3 Mar

History of Meteorology

The word “meteorology” was coined by Greek scientist and philosopher Aristotle, who named one of his research books Meteorologica. This early work deals with general sciences of the earth: elements, geology, hydrology, wind, seas, and of course, the weather. In today’s terms, the word meteorology designates a full-blown science. It is meant to understand the dynamics of the atmosphere and to forecast both our local weather and large-scale weather-related phenomena like thunderstorms and hurricanes.

Ancient Meteorological Science

Weather forecasting is not a new activity and has probably been practiced – with more or less accuracy – since the beginning of time. History records dating back to antiquity contain numerous examples of weather prediction methods based on the close monitoring of surrounding elements.


The first indicator used in meteorology is undoubtedly the sky because the sky cover and the nature of the clouds that make it up can provide clues as to the coming weather and temperatures. Also important is the wind, which is closely related to temperatures and is often associated with rain. Birds and other animals (especially on a farm) are also known to give indications about the upcoming weather.

Scientists all over the world (especially in Europe, China and the Arab world) have, since antiquity, tried to understand meteorological phenomena like rain and wind. Several instruments to measure wind power, precipitation and humidity were even invented as early as the 15th century.
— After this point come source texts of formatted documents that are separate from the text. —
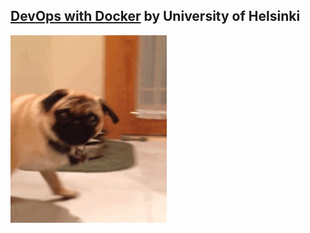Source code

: ## [DevOps with Docker](https://devopswithdocker.com/) by University of Helsinki

<img src="docs/devpug.gif" width="250" height="300"/>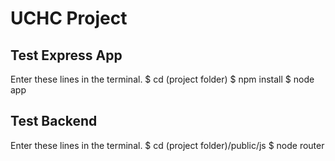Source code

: # UCHC Project

## Test Express App
Enter these lines in the terminal. 
    $ cd (project folder)
    $ npm install
    $ node app

## Test Backend
Enter these lines in the terminal.
    $ cd (project folder)/public/js
    $ node router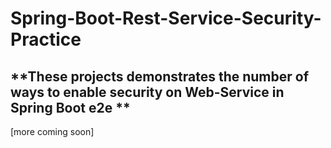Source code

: # Spring-Boot-Rest-Service-Security-Practice

## **These projects demonstrates the number of ways to enable security on Web-Service in Spring Boot e2e **
[more coming soon]
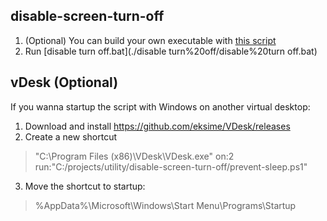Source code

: ## disable-screen-turn-off
1. (Optional) You can build your own executable with [this script](./disable-screen-turn-off/generate%20mouse.bat)
2. Run [disable turn off.bat](./disable turn%20off/disable%20turn off.bat)


## vDesk (Optional)
If you wanna startup the script with Windows on another virtual desktop:

1. Download and install https://github.com/eksime/VDesk/releases
2. Create a new shortcut
> "C:\Program Files (x86)\VDesk\VDesk.exe" on:2 run:"C:/projects/utility/disable-screen-turn-off/prevent-sleep.ps1"
3. Move the shortcut to startup:
> %AppData%\Microsoft\Windows\Start Menu\Programs\Startup 
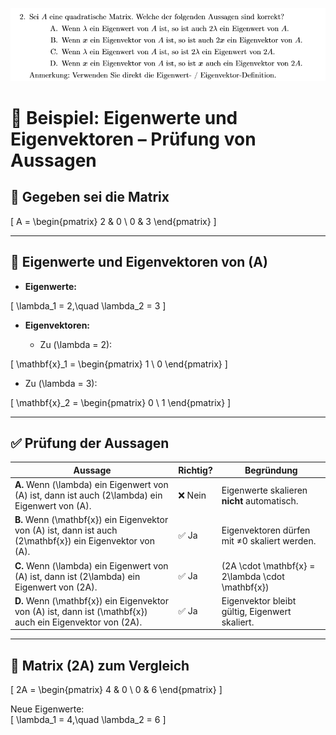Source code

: ![alt text](./img/image-2.png)

# 📘 Beispiel: Eigenwerte und Eigenvektoren – Prüfung von Aussagen

## 🔢 Gegeben sei die Matrix

\[
A = \begin{pmatrix} 2 & 0 \\ 0 & 3 \end{pmatrix}
\]

---

## 🎯 Eigenwerte und Eigenvektoren von \(A\)

- **Eigenwerte:**

\[
\lambda_1 = 2,\quad \lambda_2 = 3
\]

- **Eigenvektoren:**

  - Zu \(\lambda = 2\):

\[
\mathbf{x}_1 = \begin{pmatrix} 1 \\ 0 \end{pmatrix}
\]

  - Zu \(\lambda = 3\):

\[
\mathbf{x}_2 = \begin{pmatrix} 0 \\ 1 \end{pmatrix}
\]

---

## ✅ Prüfung der Aussagen

| Aussage | Richtig? | Begründung |
|--------|----------|------------|
| **A.** Wenn \(\lambda\) ein Eigenwert von \(A\) ist, dann ist auch \(2\lambda\) ein Eigenwert von \(A\). | ❌ Nein | Eigenwerte skalieren **nicht** automatisch. |
| **B.** Wenn \(\mathbf{x}\) ein Eigenvektor von \(A\) ist, dann ist auch \(2\mathbf{x}\) ein Eigenvektor von \(A\). | ✅ Ja | Eigenvektoren dürfen mit ≠0 skaliert werden. |
| **C.** Wenn \(\lambda\) ein Eigenwert von \(A\) ist, dann ist \(2\lambda\) ein Eigenwert von \(2A\). | ✅ Ja | \(2A \cdot \mathbf{x} = 2\lambda \cdot \mathbf{x}\) |
| **D.** Wenn \(\mathbf{x}\) ein Eigenvektor von \(A\) ist, dann ist \(\mathbf{x}\) auch ein Eigenvektor von \(2A\). | ✅ Ja | Eigenvektor bleibt gültig, Eigenwert skaliert. |

---

## 📌 Matrix \(2A\) zum Vergleich

\[
2A = \begin{pmatrix} 4 & 0 \\ 0 & 6 \end{pmatrix}
\]

Neue Eigenwerte:  
\[
\lambda_1 = 4,\quad \lambda_2 = 6
\]

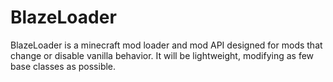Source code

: BlazeLoader
===========

BlazeLoader is a minecraft mod loader and mod API designed for mods that change or disable vanilla behavior.  It will be lightweight, modifying as few base classes as possible.
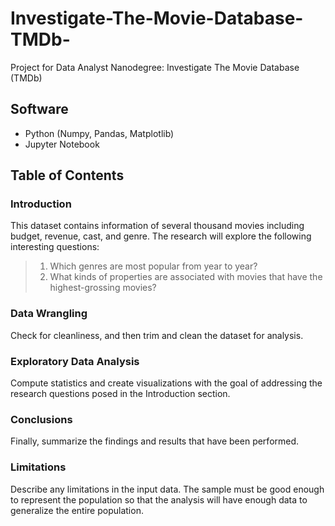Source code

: # Investigate-The-Movie-Database-TMDb-
Project for Data Analyst Nanodegree: Investigate The Movie Database (TMDb)

## Software
* Python (Numpy, Pandas, Matplotlib)
* Jupyter Notebook

## Table of Contents
### Introduction
This dataset contains information of several thousand movies including budget, revenue, cast, and genre. The research will explore the following interesting questions: 
> 1) Which genres are most popular from year to year?
> 2) What kinds of properties are associated with movies that have the highest-grossing movies?

### Data Wrangling
Check for cleanliness, and then trim and clean the dataset for analysis. 

### Exploratory Data Analysis
Compute statistics and create visualizations with the goal of addressing the research questions posed in the Introduction section. 

### Conclusions
Finally, summarize the findings and results that have been performed. 

### Limitations
Describe any limitations in the input data. The sample must be good enough to represent the population so that the analysis will have enough data to generalize the entire population.
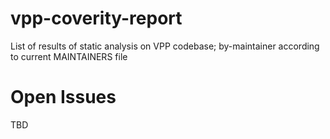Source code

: # vpp-coverity-report
List of results of static analysis on VPP codebase; by-maintainer according to current MAINTAINERS file

# Open Issues

TBD
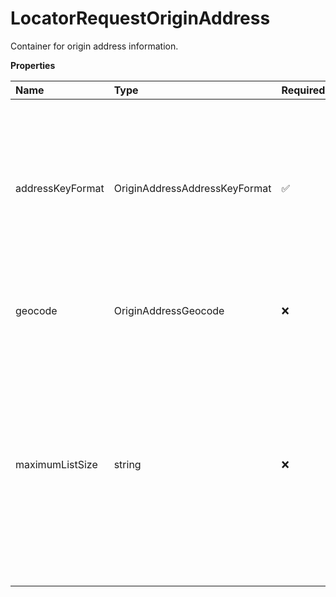 # LocatorRequestOriginAddress

Container for origin address information.

**Properties**

| Name             | Type                          | Required | Description                                                                                                                                                                                                                                |
| :--------------- | :---------------------------- | :------- | :----------------------------------------------------------------------------------------------------------------------------------------------------------------------------------------------------------------------------------------- |
| addressKeyFormat | OriginAddressAddressKeyFormat | ✅       | Contains all of the basic information about the origin such as: Address Lines, City, State/Province, Postal Code and Country or Territory Code. The element CountryCode is required.                                                       |
| geocode          | OriginAddressGeocode          | ❌       | Geocode is the latitude and longitude of the origin address.                                                                                                                                                                               |
| maximumListSize  | string                        | ❌       | If present, indicates the maximum number of locations the client wishes to receive in an address candidate response where the provided origin information is insufficient to accurately establish location. Valid values: 1-50, default 10 |

<!-- This file was generated by liblab | https://liblab.com/ -->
Scientific Breakthroughs in Meteorology

The 17th century is when several discoveries tipped the scales in favor of a scientific meteorology. Galileo Galilei invented a device to measure temperature, and Blaise Pascal discovered that atmospheric pressure was linked to altitude. The most important discovery, however, is probably the invention of the barometer by Evangelista Torricelli. The barometer – still in use today – indicates changes in atmospheric pressures that are usually linked to upcoming changes in the weather.

Meanwhile, other methods also evolved. Meteorology has a lot to do with cycles and their analyses, which is what Fernando II de Medici wanted to prove. In 1654 he undertook a very ambitious program meant to record weather patterns in various Italian and European cities in order to compile data and analyze them.

Those breakthroughs (among others) were followed in the 18th century by others who took the science to a new level. Gabriel Fahrenheit invented the modern mercury-based thermometer, and Daniel Bernoulli devised theories about hydrodynamics that greatly helped understand atmospheric changes.

Modern-Day Meteorology

Once the theory of atmospheric pressures and thermodynamics were in place, no real changes in the approach were necessary to understand meteorology. In more recent times the focus has been more on improving meteorological tools in order to attain better accuracy levels. Technology provided a tremendous boost to meteorology in two different ways. The first one is the ability to communicate results and analyses in a timely fashion, which was made possible with the invention of the telegraph. The second one is the ability to probe the skies – first using balloons, then satellites and radars.


Meteorology has become a permanent fixture in our everyday lives. Dedicated channels and mobile devices provide us with live updates on weather forecasts. The science is still evolving and is a crucial element of the economy with so many industries like civil aviation and agriculture that depend on it.